(Problem statement): Extract the lines that carry the string "vulnId" from the listing.

━━━━━ Raw data

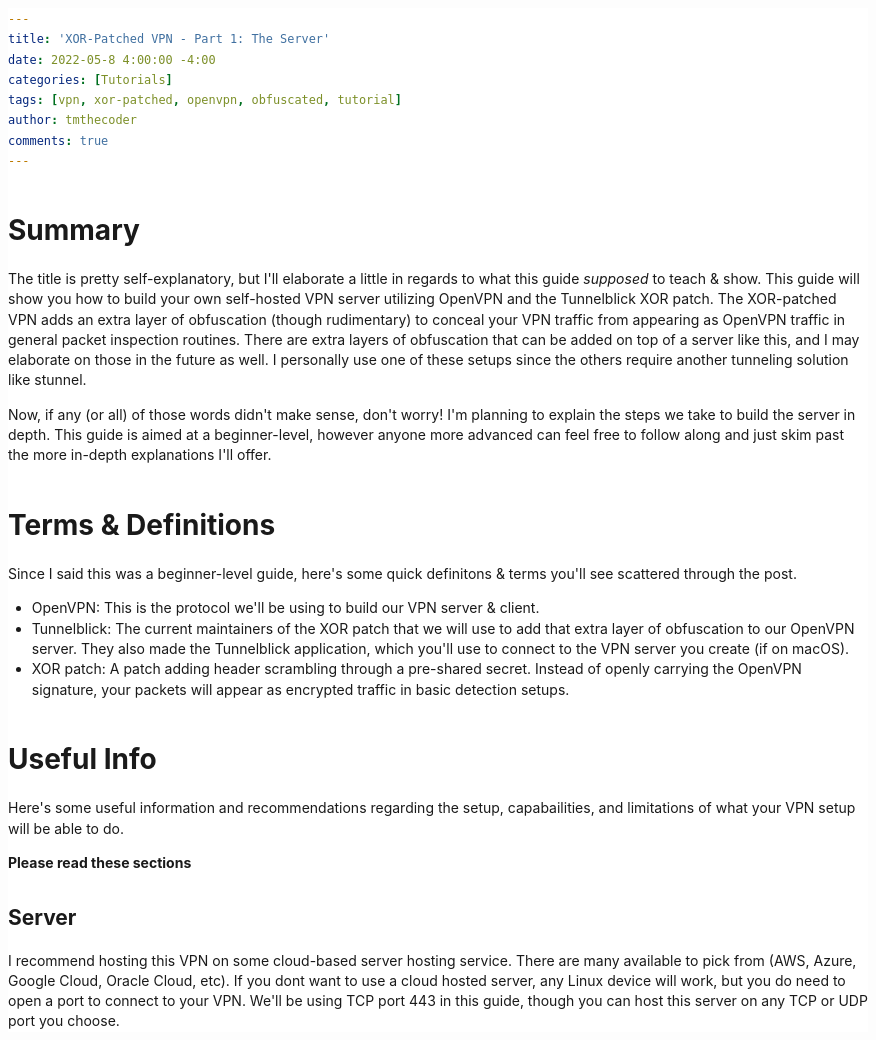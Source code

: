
 ```yaml
---
title: 'XOR-Patched VPN - Part 1: The Server'
date: 2022-05-8 4:00:00 -4:00
categories: [Tutorials]
tags: [vpn, xor-patched, openvpn, obfuscated, tutorial]
author: tmthecoder
comments: true
---
```


# Summary

The title is pretty self-explanatory, but I'll elaborate a little in regards to what this guide _supposed_ to teach & show. This guide will show you how to build your own self-hosted VPN server utilizing OpenVPN and the Tunnelblick XOR patch. The XOR-patched VPN adds an extra layer of obfuscation (though rudimentary) to conceal your VPN traffic from appearing as OpenVPN traffic in general packet inspection routines. There are extra layers of obfuscation that can be added on top of a server like this, and I may elaborate on those in the future as well. I personally use one of these setups since the others require another tunneling solution like stunnel.

Now, if any (or all) of those words didn't make sense, don't worry! I'm planning to explain the steps we take to build the server in depth. This guide is aimed at a beginner-level, however anyone more advanced can feel free to follow along and just skim past the more in-depth explanations I'll offer.

# Terms & Definitions

Since I said this was a beginner-level guide, here's some quick definitons & terms you'll see scattered through the post.

- OpenVPN: This is the protocol we'll be using to build our VPN server & client.
- Tunnelblick: The current maintainers of the XOR patch that we will use to add that extra layer of obfuscation to our OpenVPN server. They also made the Tunnelblick application, which you'll use to connect to the VPN server you create (if on macOS).
- XOR patch: A patch adding header scrambling through a pre-shared secret. Instead of openly carrying the OpenVPN signature, your packets will appear as encrypted traffic in basic detection setups.

# Useful Info

Here's some useful information and recommendations regarding the setup, capabailities, and limitations of what your VPN setup will be able to do.

**Please read these sections**

## Server

I recommend hosting this VPN on some cloud-based server hosting service. There are many available to pick from (AWS, Azure, Google Cloud, Oracle Cloud, etc). If you dont want to use a cloud hosted server, any Linux device will work, but you do need to open a port to connect to your VPN. We'll be using TCP port 443 in this guide, though you can host this server on any TCP or UDP port you choose.
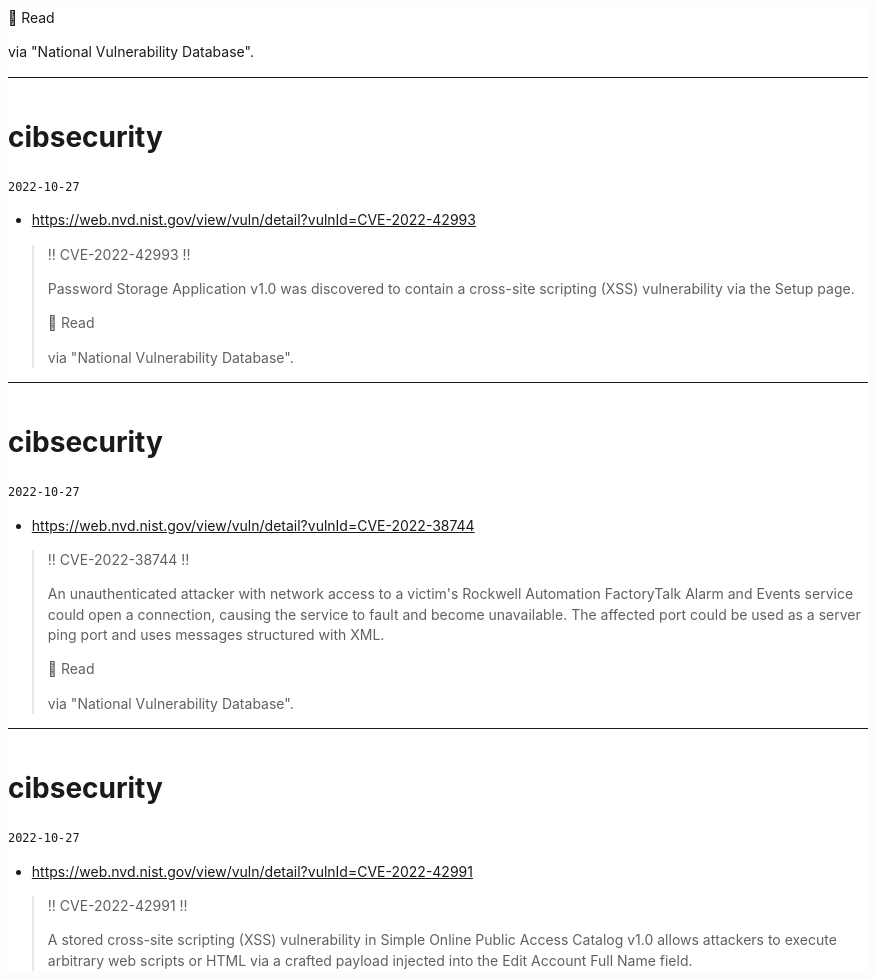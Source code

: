 📖 Read

via &quot;National Vulnerability Database&quot;.
</blockquote>

---

# cibsecurity
`2022-10-27`

* https://web.nvd.nist.gov/view/vuln/detail?vulnId=CVE-2022-42993

<blockquote>
‼ CVE-2022-42993 ‼

Password Storage Application v1.0 was discovered to contain a cross-site scripting (XSS) vulnerability via the Setup page.

📖 Read

via &quot;National Vulnerability Database&quot;.
</blockquote>

---

# cibsecurity
`2022-10-27`

* https://web.nvd.nist.gov/view/vuln/detail?vulnId=CVE-2022-38744

<blockquote>
‼ CVE-2022-38744 ‼

An unauthenticated attacker with network access to a victim's Rockwell Automation FactoryTalk Alarm and Events service could open a connection, causing the service to fault and become unavailable. The affected port could be used as a server ping port and uses messages structured with XML.

📖 Read

via &quot;National Vulnerability Database&quot;.
</blockquote>

---

# cibsecurity
`2022-10-27`

* https://web.nvd.nist.gov/view/vuln/detail?vulnId=CVE-2022-42991

<blockquote>
‼ CVE-2022-42991 ‼

A stored cross-site scripting (XSS) vulnerability in Simple Online Public Access Catalog v1.0 allows attackers to execute arbitrary web scripts or HTML via a crafted payload injected into the Edit Account Full Name field.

━━━━━━━━━━

(Response to this exercise):
* https://web.nvd.nist.gov/view/vuln/detail?vulnId=CVE-2022-42993
* https://web.nvd.nist.gov/view/vuln/detail?vulnId=CVE-2022-38744
* https://web.nvd.nist.gov/view/vuln/detail?vulnId=CVE-2022-42991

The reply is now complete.